** Opening Supplied records block **

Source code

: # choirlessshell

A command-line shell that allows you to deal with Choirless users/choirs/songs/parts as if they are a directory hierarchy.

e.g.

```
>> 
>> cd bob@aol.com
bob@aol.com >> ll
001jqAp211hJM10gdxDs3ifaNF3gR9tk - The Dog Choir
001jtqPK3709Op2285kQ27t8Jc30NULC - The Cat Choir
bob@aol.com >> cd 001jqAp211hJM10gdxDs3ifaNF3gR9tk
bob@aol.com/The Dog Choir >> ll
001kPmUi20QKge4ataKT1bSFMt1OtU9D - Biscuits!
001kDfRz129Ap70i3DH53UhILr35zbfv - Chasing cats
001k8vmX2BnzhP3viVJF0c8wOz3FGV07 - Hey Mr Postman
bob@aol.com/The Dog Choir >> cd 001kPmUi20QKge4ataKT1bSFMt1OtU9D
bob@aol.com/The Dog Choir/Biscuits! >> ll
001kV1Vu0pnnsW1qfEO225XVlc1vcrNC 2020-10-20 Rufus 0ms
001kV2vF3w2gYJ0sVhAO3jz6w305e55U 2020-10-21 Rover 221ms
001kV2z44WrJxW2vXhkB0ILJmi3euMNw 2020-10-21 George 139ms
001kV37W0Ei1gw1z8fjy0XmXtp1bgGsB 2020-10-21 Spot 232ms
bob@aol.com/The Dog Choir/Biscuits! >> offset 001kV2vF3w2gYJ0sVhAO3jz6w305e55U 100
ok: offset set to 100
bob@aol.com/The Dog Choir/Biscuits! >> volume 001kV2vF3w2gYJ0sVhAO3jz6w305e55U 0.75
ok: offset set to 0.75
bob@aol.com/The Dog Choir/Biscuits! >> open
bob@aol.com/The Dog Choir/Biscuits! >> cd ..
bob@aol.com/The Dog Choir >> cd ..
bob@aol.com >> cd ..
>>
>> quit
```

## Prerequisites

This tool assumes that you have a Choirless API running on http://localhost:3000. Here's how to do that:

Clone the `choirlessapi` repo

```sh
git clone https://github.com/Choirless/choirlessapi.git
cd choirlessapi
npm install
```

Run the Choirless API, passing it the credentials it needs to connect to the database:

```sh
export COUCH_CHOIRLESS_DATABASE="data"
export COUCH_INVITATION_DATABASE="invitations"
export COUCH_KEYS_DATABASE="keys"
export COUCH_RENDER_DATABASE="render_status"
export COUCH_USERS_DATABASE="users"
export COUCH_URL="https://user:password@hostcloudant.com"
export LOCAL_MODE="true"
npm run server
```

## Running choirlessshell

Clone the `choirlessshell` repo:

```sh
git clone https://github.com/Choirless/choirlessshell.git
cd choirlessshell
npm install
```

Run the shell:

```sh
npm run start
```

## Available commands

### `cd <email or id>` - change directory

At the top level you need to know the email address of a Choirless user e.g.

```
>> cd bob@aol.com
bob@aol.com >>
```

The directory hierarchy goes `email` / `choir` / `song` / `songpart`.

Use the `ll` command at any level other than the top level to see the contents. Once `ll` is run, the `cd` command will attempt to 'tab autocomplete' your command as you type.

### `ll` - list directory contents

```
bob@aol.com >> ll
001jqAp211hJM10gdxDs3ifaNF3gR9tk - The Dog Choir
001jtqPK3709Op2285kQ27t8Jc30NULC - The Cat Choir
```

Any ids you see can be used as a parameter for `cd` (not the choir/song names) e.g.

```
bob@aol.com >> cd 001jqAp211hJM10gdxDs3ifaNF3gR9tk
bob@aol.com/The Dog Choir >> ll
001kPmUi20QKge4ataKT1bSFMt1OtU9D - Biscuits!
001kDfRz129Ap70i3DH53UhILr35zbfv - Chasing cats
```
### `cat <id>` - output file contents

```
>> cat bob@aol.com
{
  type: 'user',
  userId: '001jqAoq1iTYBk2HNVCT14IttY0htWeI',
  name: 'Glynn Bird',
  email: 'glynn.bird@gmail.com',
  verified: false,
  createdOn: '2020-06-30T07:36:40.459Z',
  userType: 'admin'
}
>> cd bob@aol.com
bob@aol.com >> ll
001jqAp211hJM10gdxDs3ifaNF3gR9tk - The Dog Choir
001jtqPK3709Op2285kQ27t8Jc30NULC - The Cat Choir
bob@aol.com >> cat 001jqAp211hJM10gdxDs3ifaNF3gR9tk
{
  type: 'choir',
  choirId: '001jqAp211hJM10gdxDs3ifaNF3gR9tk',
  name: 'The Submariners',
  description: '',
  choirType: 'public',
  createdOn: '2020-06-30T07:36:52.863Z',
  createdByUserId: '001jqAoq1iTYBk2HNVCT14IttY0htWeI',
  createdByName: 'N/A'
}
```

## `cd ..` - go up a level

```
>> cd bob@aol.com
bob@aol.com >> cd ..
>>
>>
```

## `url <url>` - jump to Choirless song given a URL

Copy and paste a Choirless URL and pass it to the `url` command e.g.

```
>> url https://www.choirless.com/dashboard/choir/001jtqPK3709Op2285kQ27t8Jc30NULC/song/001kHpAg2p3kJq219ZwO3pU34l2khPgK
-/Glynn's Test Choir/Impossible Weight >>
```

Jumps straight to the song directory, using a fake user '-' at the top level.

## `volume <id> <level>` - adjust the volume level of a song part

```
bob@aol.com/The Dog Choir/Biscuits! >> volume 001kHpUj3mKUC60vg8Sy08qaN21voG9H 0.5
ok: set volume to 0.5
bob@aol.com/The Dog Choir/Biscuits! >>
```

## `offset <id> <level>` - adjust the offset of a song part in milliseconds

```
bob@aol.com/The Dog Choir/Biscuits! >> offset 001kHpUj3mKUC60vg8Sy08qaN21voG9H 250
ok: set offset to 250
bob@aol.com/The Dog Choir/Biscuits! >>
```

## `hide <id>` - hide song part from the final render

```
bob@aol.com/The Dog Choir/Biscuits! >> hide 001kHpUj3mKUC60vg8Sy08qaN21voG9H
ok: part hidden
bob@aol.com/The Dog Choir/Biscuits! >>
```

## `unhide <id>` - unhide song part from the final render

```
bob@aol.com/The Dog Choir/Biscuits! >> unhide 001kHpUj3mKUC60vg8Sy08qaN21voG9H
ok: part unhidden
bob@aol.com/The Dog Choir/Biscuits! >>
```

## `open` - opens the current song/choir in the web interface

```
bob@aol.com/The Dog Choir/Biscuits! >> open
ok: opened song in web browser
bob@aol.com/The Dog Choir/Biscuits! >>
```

** Closing Supplied records block **

--- Task details ---
Exact copies of all the records are required.

--- Exercise response ---
Source code

: # choirlessshell

A command-line shell that allows you to deal with Choirless users/choirs/songs/parts as if they are a directory hierarchy.

e.g.

```
>> 
>> cd bob@aol.com
bob@aol.com >> ll
001jqAp211hJM10gdxDs3ifaNF3gR9tk - The Dog Choir
001jtqPK3709Op2285kQ27t8Jc30NULC - The Cat Choir
bob@aol.com >> cd 001jqAp211hJM10gdxDs3ifaNF3gR9tk
bob@aol.com/The Dog Choir >> ll
001kPmUi20QKge4ataKT1bSFMt1OtU9D - Biscuits!
001kDfRz129Ap70i3DH53UhILr35zbfv - Chasing cats
001k8vmX2BnzhP3viVJF0c8wOz3FGV07 - Hey Mr Postman
bob@aol.com/The Dog Choir >> cd 001kPmUi20QKge4ataKT1bSFMt1OtU9D
bob@aol.com/The Dog Choir/Biscuits! >> ll
001kV1Vu0pnnsW1qfEO225XVlc1vcrNC 2020-10-20 Rufus 0ms
001kV2vF3w2gYJ0sVhAO3jz6w305e55U 2020-10-21 Rover 221ms
001kV2z44WrJxW2vXhkB0ILJmi3euMNw 2020-10-21 George 139ms
001kV37W0Ei1gw1z8fjy0XmXtp1bgGsB 2020-10-21 Spot 232ms
bob@aol.com/The Dog Choir/Biscuits! >> offset 001kV2vF3w2gYJ0sVhAO3jz6w305e55U 100
ok: offset set to 100
bob@aol.com/The Dog Choir/Biscuits! >> volume 001kV2vF3w2gYJ0sVhAO3jz6w305e55U 0.75
ok: offset set to 0.75
bob@aol.com/The Dog Choir/Biscuits! >> open
bob@aol.com/The Dog Choir/Biscuits! >> cd ..
bob@aol.com/The Dog Choir >> cd ..
bob@aol.com >> cd ..
>>
>> quit
```

## Prerequisites

This tool assumes that you have a Choirless API running on http://localhost:3000. Here's how to do that:

Clone the `choirlessapi` repo

```sh
git clone https://github.com/Choirless/choirlessapi.git
cd choirlessapi
npm install
```

Run the Choirless API, passing it the credentials it needs to connect to the database:

```sh
export COUCH_CHOIRLESS_DATABASE="data"
export COUCH_INVITATION_DATABASE="invitations"
export COUCH_KEYS_DATABASE="keys"
export COUCH_RENDER_DATABASE="render_status"
export COUCH_USERS_DATABASE="users"
export COUCH_URL="https://user:password@hostcloudant.com"
export LOCAL_MODE="true"
npm run server
```

## Running choirlessshell

Clone the `choirlessshell` repo:

```sh
git clone https://github.com/Choirless/choirlessshell.git
cd choirlessshell
npm install
```

Run the shell:

```sh
npm run start
```

## Available commands

### `cd <email or id>` - change directory

At the top level you need to know the email address of a Choirless user e.g.

```
>> cd bob@aol.com
bob@aol.com >>
```

The directory hierarchy goes `email` / `choir` / `song` / `songpart`.

Use the `ll` command at any level other than the top level to see the contents. Once `ll` is run, the `cd` command will attempt to 'tab autocomplete' your command as you type.

### `ll` - list directory contents

```
bob@aol.com >> ll
001jqAp211hJM10gdxDs3ifaNF3gR9tk - The Dog Choir
001jtqPK3709Op2285kQ27t8Jc30NULC - The Cat Choir
```

Any ids you see can be used as a parameter for `cd` (not the choir/song names) e.g.

```
bob@aol.com >> cd 001jqAp211hJM10gdxDs3ifaNF3gR9tk
bob@aol.com/The Dog Choir >> ll
001kPmUi20QKge4ataKT1bSFMt1OtU9D - Biscuits!
001kDfRz129Ap70i3DH53UhILr35zbfv - Chasing cats
```
### `cat <id>` - output file contents

```
>> cat bob@aol.com
{
  type: 'user',
  userId: '001jqAoq1iTYBk2HNVCT14IttY0htWeI',
  name: 'Glynn Bird',
  email: 'glynn.bird@gmail.com',
  verified: false,
  createdOn: '2020-06-30T07:36:40.459Z',
  userType: 'admin'
}
>> cd bob@aol.com
bob@aol.com >> ll
001jqAp211hJM10gdxDs3ifaNF3gR9tk - The Dog Choir
001jtqPK3709Op2285kQ27t8Jc30NULC - The Cat Choir
bob@aol.com >> cat 001jqAp211hJM10gdxDs3ifaNF3gR9tk
{
  type: 'choir',
  choirId: '001jqAp211hJM10gdxDs3ifaNF3gR9tk',
  name: 'The Submariners',
  description: '',
  choirType: 'public',
  createdOn: '2020-06-30T07:36:52.863Z',
  createdByUserId: '001jqAoq1iTYBk2HNVCT14IttY0htWeI',
  createdByName: 'N/A'
}
```

## `cd ..` - go up a level

```
>> cd bob@aol.com
bob@aol.com >> cd ..
>>
>>
```

## `url <url>` - jump to Choirless song given a URL

Copy and paste a Choirless URL and pass it to the `url` command e.g.

```
>> url https://www.choirless.com/dashboard/choir/001jtqPK3709Op2285kQ27t8Jc30NULC/song/001kHpAg2p3kJq219ZwO3pU34l2khPgK
-/Glynn's Test Choir/Impossible Weight >>
```

Jumps straight to the song directory, using a fake user '-' at the top level.

## `volume <id> <level>` - adjust the volume level of a song part

```
bob@aol.com/The Dog Choir/Biscuits! >> volume 001kHpUj3mKUC60vg8Sy08qaN21voG9H 0.5
ok: set volume to 0.5
bob@aol.com/The Dog Choir/Biscuits! >>
```

## `offset <id> <level>` - adjust the offset of a song part in milliseconds

```
bob@aol.com/The Dog Choir/Biscuits! >> offset 001kHpUj3mKUC60vg8Sy08qaN21voG9H 250
ok: set offset to 250
bob@aol.com/The Dog Choir/Biscuits! >>
```

## `hide <id>` - hide song part from the final render

```
bob@aol.com/The Dog Choir/Biscuits! >> hide 001kHpUj3mKUC60vg8Sy08qaN21voG9H
ok: part hidden
bob@aol.com/The Dog Choir/Biscuits! >>
```

## `unhide <id>` - unhide song part from the final render

```
bob@aol.com/The Dog Choir/Biscuits! >> unhide 001kHpUj3mKUC60vg8Sy08qaN21voG9H
ok: part unhidden
bob@aol.com/The Dog Choir/Biscuits! >>
```

## `open` - opens the current song/choir in the web interface

```
bob@aol.com/The Dog Choir/Biscuits! >> open
ok: opened song in web browser
bob@aol.com/The Dog Choir/Biscuits! >>
```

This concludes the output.